Freeze a model to serve within API #10

PauloQuerido · 2018-09-11T10:14:37Z

Hi.

I successfully tested a portuguese corpus I prepared and trained ( change line in utils.py for word in word_tokenize(sentence, language='portuguese'): ).

I'd like to have a frozen model in a single .pb file in order to serve within an API. I tried several approaches, like this: https://blog.metaflow.fr/tensorflow-how-to-freeze-a-model-and-serve-it-with-a-python-api-d4f3596b3adc

But unsuccessfully.

Would you consider providing some method to export a saved model? Or point me to the right direction?

Thanks!

The text was updated successfully, but these errors were encountered:

dongjun-Lee · 2018-09-12T07:35:38Z

Hi. I think what you want to do is implemented at test.py. When you run the train.py, the model is saved at every epoch. test.py loads the last saved model and it creates the summary of valid.article.filter.txt. If you have further questions, feel free to ask me. Thank you!

gifflarn · 2018-09-12T10:05:16Z

@PauloQuerido I too am trying to get a frozen graph to work. I got the .pb file from the link you posted using his freeze_graph function with output_node_names=decoder/decoder/transpose_1
I am now stuck on using the frozen graph, since importing the graph yields me "You must feed a value to tensor, Placeholder_2 and Placeholder_3" which are tensors used in training (I think). It's weird because in test.py, running model.prediction with only three fed tensors works, but when frozen the model does not like me only using those three.
If you are able to progress further than this, please hear me out

gifflarn · 2018-09-12T12:51:30Z

@dongjun-Lee Do you possibly have any insight on why
model.decoder_input: batch_decoder_input,
model.decoder_len: batch_decoder_len,
model.decoder_target: batch_decoder_output
are needed in a frozen graph but not during a regular test.py session?

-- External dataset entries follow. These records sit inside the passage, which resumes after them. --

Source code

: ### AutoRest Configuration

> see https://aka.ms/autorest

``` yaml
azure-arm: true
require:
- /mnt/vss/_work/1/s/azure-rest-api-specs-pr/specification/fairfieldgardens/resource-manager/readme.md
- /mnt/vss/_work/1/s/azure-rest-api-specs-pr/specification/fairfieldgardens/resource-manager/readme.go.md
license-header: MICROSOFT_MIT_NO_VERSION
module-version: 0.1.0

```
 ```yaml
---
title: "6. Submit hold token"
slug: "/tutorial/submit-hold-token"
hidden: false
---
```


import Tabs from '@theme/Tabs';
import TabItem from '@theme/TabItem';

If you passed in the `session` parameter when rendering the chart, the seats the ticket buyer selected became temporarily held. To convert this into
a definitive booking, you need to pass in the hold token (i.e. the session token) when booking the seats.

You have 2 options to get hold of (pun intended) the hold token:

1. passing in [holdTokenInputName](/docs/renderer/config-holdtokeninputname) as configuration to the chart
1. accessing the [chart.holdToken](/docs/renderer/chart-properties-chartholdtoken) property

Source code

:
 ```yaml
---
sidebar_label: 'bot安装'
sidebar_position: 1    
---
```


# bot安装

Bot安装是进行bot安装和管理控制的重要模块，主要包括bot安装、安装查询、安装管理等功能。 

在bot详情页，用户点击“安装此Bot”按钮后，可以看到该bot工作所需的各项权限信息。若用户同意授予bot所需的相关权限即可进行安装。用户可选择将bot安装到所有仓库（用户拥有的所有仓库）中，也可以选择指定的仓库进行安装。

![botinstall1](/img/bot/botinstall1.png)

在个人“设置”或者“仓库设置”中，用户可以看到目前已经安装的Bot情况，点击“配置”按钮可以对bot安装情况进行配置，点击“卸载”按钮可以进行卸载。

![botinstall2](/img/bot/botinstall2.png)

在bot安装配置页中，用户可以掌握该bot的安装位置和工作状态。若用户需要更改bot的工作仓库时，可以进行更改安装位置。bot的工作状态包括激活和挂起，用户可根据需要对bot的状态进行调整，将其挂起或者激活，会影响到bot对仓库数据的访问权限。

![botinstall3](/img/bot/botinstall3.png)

dongjun-Lee · 2018-09-13T07:21:20Z

@gifflarn I'm sorry but I'm not familiar with the frozen graph. I'll look at it soon.

gogasca · 2018-09-20T00:02:13Z

@gifflarn I tried to use the following code to extract the output node names:

[n.name for n in tf.get_default_graph().as_graph_def().node]

This is my code to freeze the Graph:

https://gist.github.com/gogasca/ac743e3664c3e9cb668e9666c9e7b025

I'm unable to restore PB an generate predictions.

While the test.py achieves reading file in a local environment what I want to do is offer an API. Anyone had any luck restoring the PB ?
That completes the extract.